WTF Do You Want from Me, Glassdoor?
Are you one of those bewildered Facebook users who was recently bombarded with nonstop notifications asking you to become an “inside connection in Glassdoor”? Or maybe you are one of those brave souls who decided to try out the new Glassdoor app and, by doing so, not only inadvertently spammed all your Facebook friends, but also triggered an unrelenting onslaught of Glassdoor notifications to your own account?
In either case, you’re not alone. Most Facebook users started getting these notifications earlier this month.
During the first week of the notification blitz, at least 20 people came up to me at work and asked me what Glassdoor was and if it was worth downloading.
During the second week, even more people came up to me to ask me about Glassdoor, but this time everyone wanted to know how to get rid of the annoying Glassdoor notifications.
To me, that pretty much sums up the rise and fall of Glassdoor’s recent integration into Facebook.
To understand how a successful company like Glassdoor managed to transform growing curiosity into widespread animosity so quickly, we first need to understand what Glassdoor is.
Let’s start at the beginning — who are these guys?
Glassdoor has been around since 2007, providing access to millions of job listings, along with a free inside look into what it’s like to work at more than 175,000 companies in more than 100 countries.
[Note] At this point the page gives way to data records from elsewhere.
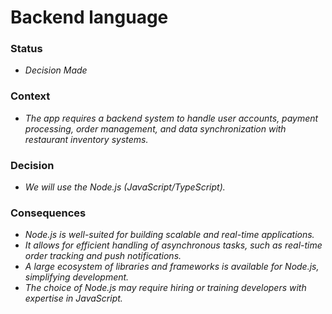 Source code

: 
# Backend language
### Status
- *Decision Made*
### Context
-  *The app requires a backend system to handle user accounts, payment processing, order management, and data synchronization with restaurant inventory systems.*
### Decision
- *We will use the Node.js (JavaScript/TypeScript).*
### Consequences
- *Node.js is well-suited for building scalable and real-time applications.*
- *It allows for efficient handling of asynchronous tasks, such as real-time order tracking and push notifications.*
- *A large ecosystem of libraries and frameworks is available for Node.js, simplifying development.*
- *The choice of Node.js may require hiring or training developers with expertise in JavaScript.* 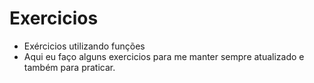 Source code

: # Exercicios
- Exércicios utilizando funções
- Aqui eu faço alguns exercicios para me manter sempre atualizado e também para praticar.
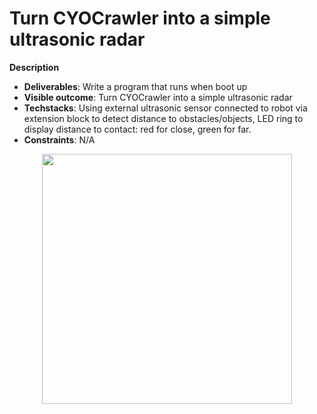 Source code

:# Turn CYOCrawler into a simple ultrasonic radar

**Description**
* **Deliverables**: Write a program that runs when boot up
* **Visible outcome**: Turn CYOCrawler into a simple ultrasonic radar
* **Techstacks**: Using external ultrasonic sensor connected to robot via extension block to detect distance to obstacles/objects, LED ring to display distance to contact: red for close, green for far.
* **Constraints**: N/A

<p align="center">
    <img src="../assets/simple-ultrasonic-radar.gif" width="400"/>
</p> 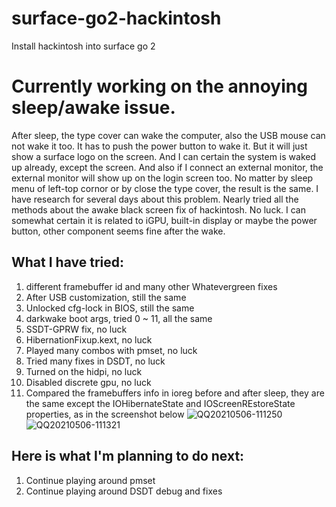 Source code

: # surface-go2-hackintosh
Install hackintosh into surface go 2



# Currently working on the annoying sleep/awake issue.
After sleep, the type cover can wake the computer, also the USB mouse can not wake it too. It has to push the power button to wake it. But it will just show a surface logo on the screen. And I can certain the system is waked up already, except the screen. And also if I connect an external monitor, the external monitor will show up on the login screen too. No matter by sleep menu of left-top cornor or by close the type cover, the result is the same.
I have research for several days about this problem. Nearly tried all the methods about the awake black screen fix of hackintosh. No luck.
I can somewhat certain it is related to iGPU, built-in display or maybe the power button, other component seems fine after the wake.
## What I have tried:
1. different framebuffer id and many other Whatevergreen fixes
2. After USB customization, still the same
3. Unlocked cfg-lock in BIOS, still the same
4. darkwake boot args, tried 0 ~ 11, all the same
5. SSDT-GPRW fix, no luck
6. HibernationFixup.kext, no luck
7. Played many combos with pmset, no luck
8. Tried many fixes in DSDT, no luck
9. Turned on the hidpi, no luck
10. Disabled discrete gpu, no luck
11. Compared the framebuffers info in ioreg before and after sleep, they are the same except the IOHibernateState and IOScreenREstoreState properties, as in the screenshot below
![QQ20210506-111250](https://user-images.githubusercontent.com/46492291/117236910-528b0980-ae5c-11eb-813a-6bf952054734.png)
![QQ20210506-111321](https://user-images.githubusercontent.com/46492291/117236913-5454cd00-ae5c-11eb-8e30-933f73f2379c.png)
## Here is what I'm planning to do next:
1. Continue playing around pmset
2. Continue playing around DSDT debug and fixes
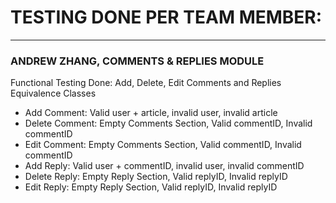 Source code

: # TESTING DONE PER TEAM MEMBER:
---
### ANDREW ZHANG, COMMENTS & REPLIES MODULE
Functional Testing Done: Add, Delete, Edit Comments and Replies
Equivalence Classes
- Add Comment: Valid user + article, invalid user, invalid article
- Delete Comment: Empty Comments Section, Valid commentID, Invalid commentID
- Edit Comment: Empty Comments Section, Valid commentID, Invalid commentID
- Add Reply: Valid user + commentID, invalid user, invalid commentID
- Delete Reply: Empty Reply Section, Valid replyID, Invalid replyID
- Edit Reply: Empty Reply Section, Valid replyID, Invalid replyID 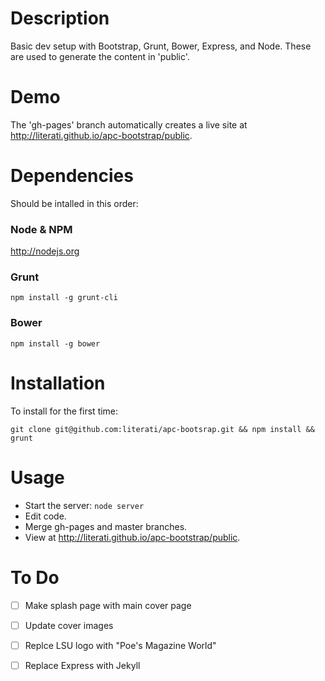 # Description
Basic dev setup with Bootstrap, Grunt, Bower, Express, and Node. These are used to generate the content in 'public'. 

# Demo
The 'gh-pages' branch automatically creates a live site at http://literati.github.io/apc-bootstrap/public.

# Dependencies
Should be intalled in this order:

### Node & NPM
http://nodejs.org

### Grunt
    npm install -g grunt-cli

### Bower
    npm install -g bower

# Installation

To install for the first time:

	git clone git@github.com:literati/apc-bootsrap.git && npm install && grunt

# Usage
- Start the server: `node server`
- Edit code.
- Merge gh-pages and master branches.
- View at http://literati.github.io/apc-bootstrap/public.

# To Do
- [ ] Make splash page with main cover page
- [ ] Update cover images
- [ ] Replce LSU logo with "Poe's Magazine World"
- [ ] Replace Express with Jekyll


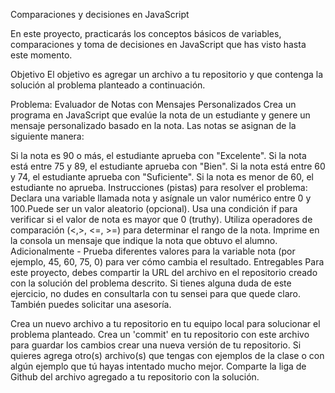 Comparaciones y decisiones en JavaScript

En este proyecto, practicarás los conceptos básicos de variables, comparaciones y toma de decisiones en JavaScript que has visto hasta este momento.

Objetivo
El objetivo es agregar un archivo a tu repositorio y que contenga la solución al problema planteado a continuación.

Problema: Evaluador de Notas con Mensajes Personalizados
Crea un programa en JavaScript que evalúe la nota de un estudiante y genere un mensaje personalizado basado en la nota. Las notas se asignan de la siguiente manera:

Si la nota es 90 o más, el estudiante aprueba con "Excelente".
Si la nota está entre 75 y 89, el estudiante aprueba con "Bien".
Si la nota está entre 60 y 74, el estudiante aprueba con "Suficiente".
Si la nota es menor de 60, el estudiante no aprueba.
Instrucciones (pistas) para resolver el problema:
Declara una variable llamada nota y asígnale un valor numérico entre 0 y 100.Puede ser un valor aleatorio (opcional).
Usa una condición if para verificar si el valor de nota es mayor que 0 (truthy).
Utiliza operadores de comparación (<,>, <=, >=) para determinar el rango de la nota.
Imprime en la consola un mensaje que indique la nota que obtuvo el alumno.
Adicionalmente - Prueba diferentes valores para la variable nota (por ejemplo, 45, 60, 75, 0) para ver cómo cambia el resultado.
Entregables
Para este proyecto, debes compartir la URL del archivo en el repositorio creado con la solución del problema descrito. Si tienes alguna duda de este ejercicio, no dudes en consultarla con tu sensei para que quede claro. También puedes solicitar una asesoría.

Crea un nuevo archivo a tu repositorio en tu equipo local para solucionar el problema planteado.
Crea un 'commit' en tu repositorio con este archivo para guardar los cambios crear una nueva versión de tu repositorio.
Si quieres agrega otro(s) archivo(s) que tengas con ejemplos de la clase o con algún ejemplo que tú hayas intentado mucho mejor.
Comparte la liga de Github del archivo agregado a tu repositorio con la solución.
Glassdoor’s “inside information” on salaries, interview questions, and working conditions is based on anonymous posts from employees and employers. According to its website, Glassdoor now has almost three million salaries and reviews in their database.
Sounds like a great tool for job seekers, right? It really is. I used it when I was looking for a job, as did many of my friends. In some ways, it evened the playing field — giving potential employees the ability to assess the pros and cons of different companies, just as companies assess the pros and cons of different job candidates. It also helped candidates figure out what their salary expectations should be.
Then They Discovered Facebook and Became Greedy
In February, Glassdoor launched Inside Connections, a Facebook app that enables users to integrate their Glassdoor and Facebook accounts. The app shows users which of their Facebook friends are on Glassdoor, and tells them where their friends (and friends’ friends) work, giving them potential “inside connections” to companies they may want to work at. Unlike BranchOut and BeKnown, Inside Connections is not meant to be a mini LinkedIn on your Facebook page. Rather, it is meant to enhance the Glassdoor website by adding a social layer to it.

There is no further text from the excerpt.